Regardless of which particular header is used, it's something like:
Message-ID: <x1-CZwog1NTZLd68+JJY35Zrl9OqXE#gwene.org>
or
Xref: dur.bounceme.net gwene.com.economist:541
So that there's always a String which needs parsing and searching, which is quite awkward.
I do notice that MimeMessage has a very convenient getMessageID method. Unfortunately, GNU uses javax.mail.Message and not MimeMessage. Granted, it's possible to instantiate a folder and MimeMessage, but I don't see any savings there in that from one run to another there's no guarantee that getMessageID will return the correct message.
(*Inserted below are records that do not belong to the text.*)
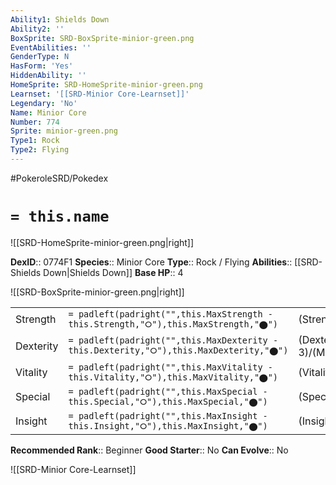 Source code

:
 ```yaml
---
Ability1: Shields Down
Ability2: ''
BoxSprite: SRD-BoxSprite-minior-green.png
EventAbilities: ''
GenderType: N
HasForm: 'Yes'
HiddenAbility: ''
HomeSprite: SRD-HomeSprite-minior-green.png
Learnset: '[[SRD-Minior Core-Learnset]]'
Legendary: 'No'
Name: Minior Core
Number: 774
Sprite: minior-green.png
Type1: Rock
Type2: Flying
---
```


#PokeroleSRD/Pokedex

# `= this.name`

![[SRD-HomeSprite-minior-green.png|right]]

**DexID**:: 0774F1
**Species**:: Minior Core
**Type**:: Rock / Flying
**Abilities**:: [[SRD-Shields Down|Shields Down]]
**Base HP**:: 4

![[SRD-BoxSprite-minior-green.png|right]]

|           |                                                                                        |                                          |
| --------- | -------------------------------------------------------------------------------------- | ---------------------------------------- |
| Strength  | `= padleft(padright("",this.MaxStrength - this.Strength,"⭘"),this.MaxStrength,"⬤")`    | (Strength::3)/(MaxStrength::6)   |
| Dexterity | `= padleft(padright("",this.MaxDexterity - this.Dexterity,"⭘"),this.MaxDexterity,"⬤")` | (Dexterity:: 3)/(MaxDexterity::7) |
| Vitality  | `= padleft(padright("",this.MaxVitality - this.Vitality,"⭘"),this.MaxVitality,"⬤")`    | (Vitality::2)/(MaxVitality::4)   |
| Special   | `= padleft(padright("",this.MaxSpecial - this.Special,"⭘"),this.MaxSpecial,"⬤")`       | (Special::3)/(MaxSpecial::6)     |
| Insight   | `= padleft(padright("",this.MaxInsight - this.Insight,"⭘"),this.MaxInsight,"⬤")`       | (Insight::2)/(MaxInsight::4)     |

**Recommended Rank**:: Beginner
**Good Starter**:: No
**Can Evolve**:: No

![[SRD-Minior Core-Learnset]] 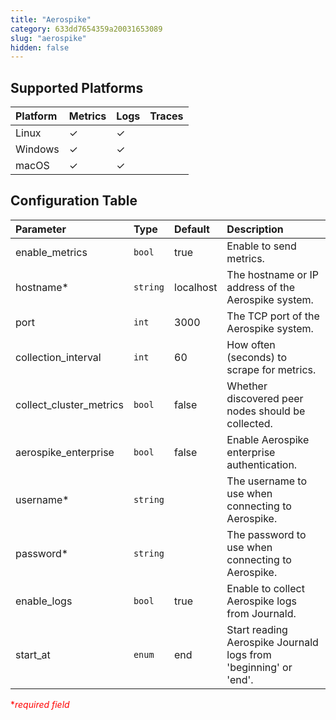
 ```yaml
---
title: "Aerospike"
category: 633dd7654359a20031653089
slug: "aerospike"
hidden: false
---
```

## Supported Platforms

| Platform | Metrics | Logs | Traces |
| :------- | :------ | :--- | :----- |
| Linux    | ✓       | ✓    |        |
| Windows  | ✓       | ✓    |        |
| macOS    | ✓       | ✓    |        |

## Configuration Table

| Parameter               | Type     | Default   | Description                                                      |
| :---------------------- | :------- | :-------- | :--------------------------------------------------------------- |
| enable_metrics          | `bool`   | true      | Enable to send metrics.                                          |
| hostname\*              | `string` | localhost | The hostname or IP address of the Aerospike system.              |
| port                    | `int`    | 3000      | The TCP port of the Aerospike system.                            |
| collection_interval     | `int`    | 60        | How often (seconds) to scrape for metrics.                       |
| collect_cluster_metrics | `bool`   | false     | Whether discovered peer nodes should be collected.               |
| aerospike_enterprise    | `bool`   | false     | Enable Aerospike enterprise authentication.                      |
| username\*              | `string` |           | The username to use when connecting to Aerospike.                |
| password\*              | `string` |           | The password to use when connecting to Aerospike.                |
| enable_logs             | `bool`   | true      | Enable to collect Aerospike logs from Journald.                  |
| start_at                | `enum`   | end       | Start reading Aerospike Journald logs from 'beginning' or 'end'. |

<span style="color:red">\*_required field_</span> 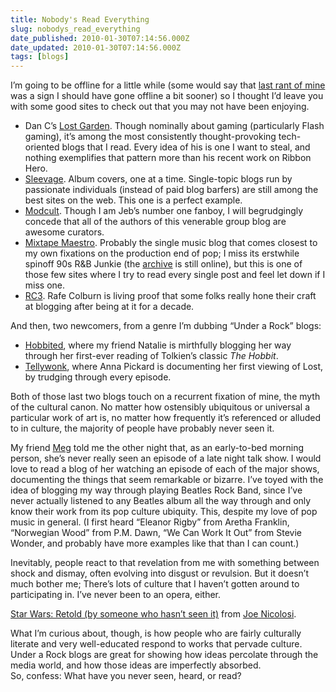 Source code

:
 ```yaml
---
title: Nobody's Read Everything
slug: nobodys_read_everything
date_published: 2010-01-30T07:14:56.000Z
date_updated: 2010-01-30T07:14:56.000Z
tags: [blogs]
---
```


I’m going to be offline for a little while (some would say that [last rant of mine](/2010/01/27/free_publicity_who_do_we_help) was a sign I should have gone offline a bit sooner) so I thought I’d leave you with some good sites to check out that you may not have been enjoying.

- Dan C’s [Lost Garden](http://lostgarden.com/). Though nominally about gaming (particularly Flash gaming), it’s among the most consistently thought-provoking tech-oriented blogs that I read. Every idea of his is one I want to steal, and nothing exemplifies that pattern more than his recent work on Ribbon Hero.
- [Sleevage](http://sleevage.com/). Album covers, one at a time. Single-topic blogs run by passionate individuals (instead of paid blog barfers) are still among the best sites on the web. This one is a perfect example.
- [Modcult](http://modcult.org/). Though I am Jeb’s number one fanboy, I will begrudgingly concede that all of the authors of this venerable group blog are awesome curators.
- [Mixtape Maestro](http://mixtapemaestro.net/). Probably the single music blog that comes closest to my own fixations on the production end of pop; I miss its erstwhile spinoff 90s R&B Junkie (the [archive](http://90srbjunkie.blogspot.com/) is still online), but this is one of those few sites where I try to read every single post and feel let down if I miss one.
- [RC3](http://rc3.org/). Rafe Colburn is living proof that some folks really hone their craft at blogging after being at it for a decade.

And then, two newcomers, from a genre I’m dubbing “Under a Rock” blogs:
- [Hobbited](http://nataliepo.typepad.com/hobbitted/), where my friend Natalie is mirthfully blogging her way through her first-ever reading of Tolkien’s classic *The Hobbit*.
- [Tellywonk](http://tellywonk.com/), where Anna Pickard is documenting her first viewing of Lost, by trudging through every episode.

Both of those last two blogs touch on a recurrent fixation of mine, the myth of the cultural canon. No matter how ostensibly ubiquitous or universal a particular work of art is, no matter how frequently it’s referenced or alluded to in culture, the majority of people have probably never seen it.

My friend [Meg](http://megnut.com/) told me the other night that, as an early-to-bed morning person, she’s never really seen an episode of a late night talk show. I would love to read a blog of her watching an episode of each of the major shows, documenting the things that seem remarkable or bizarre. I’ve toyed with the idea of blogging my way through playing Beatles Rock Band, since I’ve never actually listened to any Beatles album all the way through and only know their work from its pop culture ubiquity. This, despite my love of pop music in general. (I first heard “Eleanor Rigby” from Aretha Franklin, “Norwegian Wood” from P.M. Dawn, “We Can Work It Out” from Stevie Wonder, and probably have more examples like that than I can count.)

Inevitably, people react to that revelation from me with something between shock and dismay, often evolving into disgust or revulsion. But it doesn’t much bother me; There’s lots of culture that I haven’t gotten around to participating in. I’ve never been to an opera, either.

[Star Wars: Retold (by someone who hasn’t seen it)](http://vimeo.com/2809991) from [Joe Nicolosi](http://vimeo.com/user759504).

What I’m curious about, though, is how people who are fairly culturally literate and very well-educated respond to works that pervade culture. Under a Rock blogs are great for showing how ideas percolate through the media world, and how those ideas are imperfectly absorbed.  
 So, confess: What have you never seen, heard, or read?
The awkward solution I see is to maybe create a persistent folder of MimeMessage's, but that seems like overkill.
Hence, using a header, either Xref or Message-ID and then parsing and searching strings...
Is there a better way?
javax.mail is a lowest-common-denominator API, and it's behavior depends entirely on what is the backend. So, without knowing what you are talking to, it's not really possible to give a good answer to your question. Chances are, however, that you'll need to talk directly to whatever you're talking to and learn more about its behavior.
This might be a comment rather than an answer, but I'm thinking that the information that this API is just a thin layer might be enough information to justify.